* **ASSIGNMENT**: Among the entries that follow, find the lines containing the string "ICorDebugMemoryBuffer" and copy them.

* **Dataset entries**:
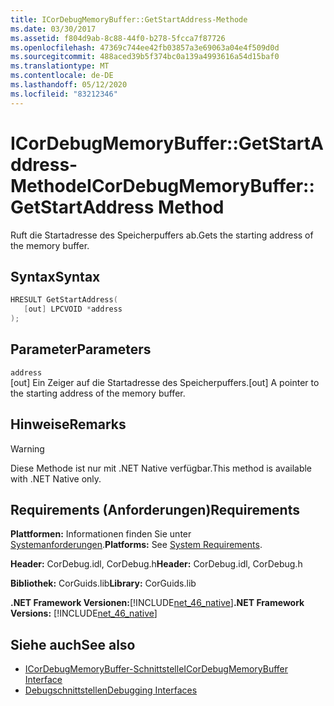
 ```yaml
---
title: ICorDebugMemoryBuffer::GetStartAddress-Methode
ms.date: 03/30/2017
ms.assetid: f804d9ab-8c88-44f0-b278-5fcca7f87726
ms.openlocfilehash: 47369c744ee42fb03857a3e69063a04e4f509d0d
ms.sourcegitcommit: 488aced39b5f374bc0a139a4993616a54d15baf0
ms.translationtype: MT
ms.contentlocale: de-DE
ms.lasthandoff: 05/12/2020
ms.locfileid: "83212346"
---
```

# <a name="icordebugmemorybuffergetstartaddress-method"></a><span data-ttu-id="eac29-102">ICorDebugMemoryBuffer::GetStartAddress-Methode</span><span class="sxs-lookup"><span data-stu-id="eac29-102">ICorDebugMemoryBuffer::GetStartAddress Method</span></span>
<span data-ttu-id="eac29-103">Ruft die Startadresse des Speicherpuffers ab.</span><span class="sxs-lookup"><span data-stu-id="eac29-103">Gets the starting address of the memory buffer.</span></span>  
  
## <a name="syntax"></a><span data-ttu-id="eac29-104">Syntax</span><span class="sxs-lookup"><span data-stu-id="eac29-104">Syntax</span></span>  
  
```cpp  
HRESULT GetStartAddress(  
   [out] LPCVOID *address  
);  
```  
  
## <a name="parameters"></a><span data-ttu-id="eac29-105">Parameter</span><span class="sxs-lookup"><span data-stu-id="eac29-105">Parameters</span></span>  
 `address`  
 <span data-ttu-id="eac29-106">[out] Ein Zeiger auf die Startadresse des Speicherpuffers.</span><span class="sxs-lookup"><span data-stu-id="eac29-106">[out] A pointer to the starting address of the memory buffer.</span></span>  
  
## <a name="remarks"></a><span data-ttu-id="eac29-107">Hinweise</span><span class="sxs-lookup"><span data-stu-id="eac29-107">Remarks</span></span>  
  
> [!WARNING]
> <span data-ttu-id="eac29-108">Diese Methode ist nur mit .NET Native verfügbar.</span><span class="sxs-lookup"><span data-stu-id="eac29-108">This method is available with .NET Native only.</span></span>  
  
## <a name="requirements"></a><span data-ttu-id="eac29-109">Requirements (Anforderungen)</span><span class="sxs-lookup"><span data-stu-id="eac29-109">Requirements</span></span>  
 <span data-ttu-id="eac29-110">**Plattformen:** Informationen finden Sie unter [Systemanforderungen](../../get-started/system-requirements.md).</span><span class="sxs-lookup"><span data-stu-id="eac29-110">**Platforms:** See [System Requirements](../../get-started/system-requirements.md).</span></span>  
  
 <span data-ttu-id="eac29-111">**Header:** CorDebug.idl, CorDebug.h</span><span class="sxs-lookup"><span data-stu-id="eac29-111">**Header:** CorDebug.idl, CorDebug.h</span></span>  
  
 <span data-ttu-id="eac29-112">**Bibliothek:** CorGuids.lib</span><span class="sxs-lookup"><span data-stu-id="eac29-112">**Library:** CorGuids.lib</span></span>  
  
 <span data-ttu-id="eac29-113">**.NET Framework Versionen:**[!INCLUDE[net_46_native](../../../../includes/net-46-native-md.md)]</span><span class="sxs-lookup"><span data-stu-id="eac29-113">**.NET Framework Versions:** [!INCLUDE[net_46_native](../../../../includes/net-46-native-md.md)]</span></span>  
  
## <a name="see-also"></a><span data-ttu-id="eac29-114">Siehe auch</span><span class="sxs-lookup"><span data-stu-id="eac29-114">See also</span></span>

- [<span data-ttu-id="eac29-115">ICorDebugMemoryBuffer-Schnittstelle</span><span class="sxs-lookup"><span data-stu-id="eac29-115">ICorDebugMemoryBuffer Interface</span></span>](icordebugmemorybuffer-interface.md)
- [<span data-ttu-id="eac29-116">Debugschnittstellen</span><span class="sxs-lookup"><span data-stu-id="eac29-116">Debugging Interfaces</span></span>](debugging-interfaces.md)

* **RESULT OF THE TASK**:
title: ICorDebugMemoryBuffer::GetStartAddress-Methode
# <a name="icordebugmemorybuffergetstartaddress-method"></a><span data-ttu-id="eac29-102">ICorDebugMemoryBuffer::GetStartAddress-Methode</span><span class="sxs-lookup"><span data-stu-id="eac29-102">ICorDebugMemoryBuffer::GetStartAddress Method</span></span>
- [<span data-ttu-id="eac29-115">ICorDebugMemoryBuffer-Schnittstelle</span><span class="sxs-lookup"><span data-stu-id="eac29-115">ICorDebugMemoryBuffer Interface</span></span>](icordebugmemorybuffer-interface.md)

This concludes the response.